27 April 2020

  • Ag markets are weaker at midday on fund selling and the continued concern over demand destruction in ethanol and livestock feed margins. US old crop corn and soybean end stock estimates are growing, and no world importer wants to pay the $0.85/bu premium for old crop Black Sea or European wheat vs new crop bids.
  • Chicago has a bearish tone at midday with few end users wanting to take on additional forward coverage ahead of the weekend. Corn, soybeans and wheat have already been through these price areas and they have no reason to add unless new lows form. Research looks for a weaker Chicago close with the outlook for early next week to be determined by how the US and world economy gets back to work. US/world economic data looks to worsen in the months ahead, even as the US Covid-19 data improves. States that are keeping closed during May will not produce a big jump in the miles driven for the ethanol industry.

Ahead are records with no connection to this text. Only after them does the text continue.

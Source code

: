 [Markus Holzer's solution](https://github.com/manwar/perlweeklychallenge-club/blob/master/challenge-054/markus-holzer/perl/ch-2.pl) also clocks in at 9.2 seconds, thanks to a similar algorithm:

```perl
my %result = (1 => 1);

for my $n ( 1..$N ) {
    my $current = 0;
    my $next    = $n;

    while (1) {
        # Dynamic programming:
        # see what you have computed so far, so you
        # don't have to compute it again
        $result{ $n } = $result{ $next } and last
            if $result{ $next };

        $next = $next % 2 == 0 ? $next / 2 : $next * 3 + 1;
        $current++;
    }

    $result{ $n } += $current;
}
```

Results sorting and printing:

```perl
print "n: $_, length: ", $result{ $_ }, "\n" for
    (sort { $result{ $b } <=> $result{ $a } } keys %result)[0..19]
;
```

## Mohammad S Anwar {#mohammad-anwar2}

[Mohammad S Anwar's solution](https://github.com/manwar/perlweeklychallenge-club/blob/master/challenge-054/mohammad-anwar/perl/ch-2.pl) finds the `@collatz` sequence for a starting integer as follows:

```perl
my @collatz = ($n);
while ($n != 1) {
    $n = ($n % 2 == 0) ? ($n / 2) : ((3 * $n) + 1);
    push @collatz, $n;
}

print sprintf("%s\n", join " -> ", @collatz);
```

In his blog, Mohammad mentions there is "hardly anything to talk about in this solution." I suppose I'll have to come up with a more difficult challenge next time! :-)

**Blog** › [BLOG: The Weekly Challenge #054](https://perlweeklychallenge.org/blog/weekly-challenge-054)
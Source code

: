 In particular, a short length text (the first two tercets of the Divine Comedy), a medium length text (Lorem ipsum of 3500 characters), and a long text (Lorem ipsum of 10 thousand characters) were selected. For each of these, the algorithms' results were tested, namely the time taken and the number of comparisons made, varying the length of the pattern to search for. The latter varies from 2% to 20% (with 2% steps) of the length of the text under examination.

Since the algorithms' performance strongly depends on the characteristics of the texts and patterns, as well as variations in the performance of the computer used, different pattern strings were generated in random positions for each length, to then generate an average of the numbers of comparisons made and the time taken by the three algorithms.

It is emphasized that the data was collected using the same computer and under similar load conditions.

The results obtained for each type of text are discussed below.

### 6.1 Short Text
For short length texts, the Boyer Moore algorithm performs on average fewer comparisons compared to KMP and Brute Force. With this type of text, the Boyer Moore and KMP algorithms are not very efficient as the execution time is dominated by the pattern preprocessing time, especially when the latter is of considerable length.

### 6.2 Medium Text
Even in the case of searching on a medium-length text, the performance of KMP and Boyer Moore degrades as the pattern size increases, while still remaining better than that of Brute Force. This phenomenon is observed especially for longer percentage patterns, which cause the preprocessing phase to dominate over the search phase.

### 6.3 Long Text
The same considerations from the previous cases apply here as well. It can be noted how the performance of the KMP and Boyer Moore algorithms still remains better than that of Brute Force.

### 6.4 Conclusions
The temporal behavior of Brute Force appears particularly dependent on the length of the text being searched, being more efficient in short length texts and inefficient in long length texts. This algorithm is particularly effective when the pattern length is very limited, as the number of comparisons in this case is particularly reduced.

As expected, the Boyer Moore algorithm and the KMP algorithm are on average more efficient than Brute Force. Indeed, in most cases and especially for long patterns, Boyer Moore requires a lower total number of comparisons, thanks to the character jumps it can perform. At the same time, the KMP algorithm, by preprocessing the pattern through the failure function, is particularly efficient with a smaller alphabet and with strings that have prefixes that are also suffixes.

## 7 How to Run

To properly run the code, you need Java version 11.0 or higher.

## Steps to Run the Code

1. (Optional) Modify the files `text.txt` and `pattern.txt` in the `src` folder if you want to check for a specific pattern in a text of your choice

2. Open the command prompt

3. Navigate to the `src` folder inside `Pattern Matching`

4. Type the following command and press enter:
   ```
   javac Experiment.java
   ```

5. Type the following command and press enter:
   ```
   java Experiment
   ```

  • Chicago brokers estimate that funds have sold 3,100 contracts of wheat, 5,900 contracts of corn, and 3,400 contracts of soybeans. In soy products, funds have sold 3,200 contracts of soymeal and 1,200 contracts of soyoil. The funds have been active sellers since the opening.
  • USDA announce the purchase of 136,000 mt of US soybeans to China and 589,395 mt of corn to Mexico. For the week, we estimate that China has booked 650-800,000 mt of US soybeans for August/September. US exporters report that they expect most of the old crop US soybean purchases by China to be pushed into new crop.
  • Moreover, we doubt that China wants to secure large amounts of US old crop corn. The corn crop quality coming out of the PWN is so poor that high foreign matter and store-ability are being questioned. China would be better advised to secure new crop corn which is likely to be of better quality for their reserve. Most Chinese believe that if China is securing US soybeans or corn for their reserve that it will be held/stored for several years.
  • The Brazilian Real fell to an historic low overnight vs the US$ at 5.7:1 as Brazilian President Bolsonaro sacked the head of its federal police which caused the resignation of one of Brazil’s favourite politicians, Sergio Moro, the 47 year old judge that tried the carwash cases that jailed the former Brazilian President Lula. Moro was loved by the Brazilian right and political clashes are likely heading into the next election. Moreover, Brazil is expected to lower lending rates to 3-3.25% next week. With inflation running at 3.5% this means that Brazil will have negative lending rates.
  • Brazilian farmers seeing record prices/profit margins for the 2021 soy harvest have been active sellers this morning. The weakness in the Real is spurring Brazil farmers to expand intentions for 2021 Brazilian soy and grain production.
  • The midday is drier in the Mid-South and slightly wetter across MO/ IL. One system is pushing through the Midwest today and this weekend with another due mid next week. Rain totals are estimated in a range of 0.5-2.00″ for the E Midwest with 0.25-1.50 for the W Midwest. Considerable warming starts Tuesday and the outlook warmer than normal for the first full week of May. The warmth and coming rain will favour seeded crops with the extended 11-15 day forecast calling for average rainfall.
  • US ethanol demand remains in retreat while livestock feed margins will struggle for months ahead as the US packing industry works to restructure fabrication lines and provide spacing for its employees. US miles driven will not be increasing through May while US export demand is seasonally subsiding. We maintain a cautiously bearish outlook. Corn remains the downside leader as a larger share of the US crop is seeded on a timely basis.